**To do**
Your task is to find every line of the listing that includes "hlnum" and copy it.

**Input material**
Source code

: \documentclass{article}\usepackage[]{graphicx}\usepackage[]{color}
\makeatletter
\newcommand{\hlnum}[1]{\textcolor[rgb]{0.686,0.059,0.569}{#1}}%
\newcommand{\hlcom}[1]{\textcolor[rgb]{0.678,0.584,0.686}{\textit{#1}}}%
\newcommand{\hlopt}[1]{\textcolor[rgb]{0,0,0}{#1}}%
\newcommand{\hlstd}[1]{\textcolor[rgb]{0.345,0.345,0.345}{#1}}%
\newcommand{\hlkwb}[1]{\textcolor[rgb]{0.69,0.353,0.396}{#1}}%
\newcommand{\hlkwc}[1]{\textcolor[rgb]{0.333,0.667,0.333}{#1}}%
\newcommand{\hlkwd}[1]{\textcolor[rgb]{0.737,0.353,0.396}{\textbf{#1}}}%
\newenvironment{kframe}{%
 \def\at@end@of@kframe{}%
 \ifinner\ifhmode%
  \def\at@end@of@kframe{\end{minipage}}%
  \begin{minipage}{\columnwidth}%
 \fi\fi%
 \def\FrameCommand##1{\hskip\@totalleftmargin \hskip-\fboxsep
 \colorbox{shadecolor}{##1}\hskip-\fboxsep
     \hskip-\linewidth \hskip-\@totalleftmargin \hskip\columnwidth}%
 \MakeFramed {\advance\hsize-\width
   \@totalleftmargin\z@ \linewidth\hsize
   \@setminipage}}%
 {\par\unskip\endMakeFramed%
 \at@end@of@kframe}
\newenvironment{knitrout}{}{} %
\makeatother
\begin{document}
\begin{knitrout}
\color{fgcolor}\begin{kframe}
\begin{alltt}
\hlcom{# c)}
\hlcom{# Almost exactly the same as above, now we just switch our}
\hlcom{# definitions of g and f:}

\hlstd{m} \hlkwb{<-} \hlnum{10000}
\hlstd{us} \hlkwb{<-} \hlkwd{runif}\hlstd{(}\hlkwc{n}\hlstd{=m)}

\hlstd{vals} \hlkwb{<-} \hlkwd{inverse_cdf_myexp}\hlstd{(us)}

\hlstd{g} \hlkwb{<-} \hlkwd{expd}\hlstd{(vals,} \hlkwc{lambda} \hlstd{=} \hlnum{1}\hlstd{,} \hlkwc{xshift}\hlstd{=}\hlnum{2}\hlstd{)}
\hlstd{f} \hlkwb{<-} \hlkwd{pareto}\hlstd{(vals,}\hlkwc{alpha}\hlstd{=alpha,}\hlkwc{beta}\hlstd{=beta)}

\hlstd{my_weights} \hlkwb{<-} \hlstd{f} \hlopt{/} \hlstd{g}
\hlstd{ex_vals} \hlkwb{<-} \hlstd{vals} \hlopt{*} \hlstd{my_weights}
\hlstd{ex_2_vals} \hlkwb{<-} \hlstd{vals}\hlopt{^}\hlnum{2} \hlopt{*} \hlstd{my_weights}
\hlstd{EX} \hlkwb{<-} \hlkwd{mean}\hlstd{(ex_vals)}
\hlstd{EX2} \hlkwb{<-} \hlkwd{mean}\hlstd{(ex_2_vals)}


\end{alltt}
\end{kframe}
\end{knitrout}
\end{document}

**Answer to the exercise**
\newcommand{\hlnum}[1]{\textcolor[rgb]{0.686,0.059,0.569}{#1}}%
\hlstd{m} \hlkwb{<-} \hlnum{10000}
\hlstd{g} \hlkwb{<-} \hlkwd{expd}\hlstd{(vals,} \hlkwc{lambda} \hlstd{=} \hlnum{1}\hlstd{,} \hlkwc{xshift}\hlstd{=}\hlnum{2}\hlstd{)}
\hlstd{ex_2_vals} \hlkwb{<-} \hlstd{vals}\hlopt{^}\hlnum{2} \hlopt{*} \hlstd{my_weights}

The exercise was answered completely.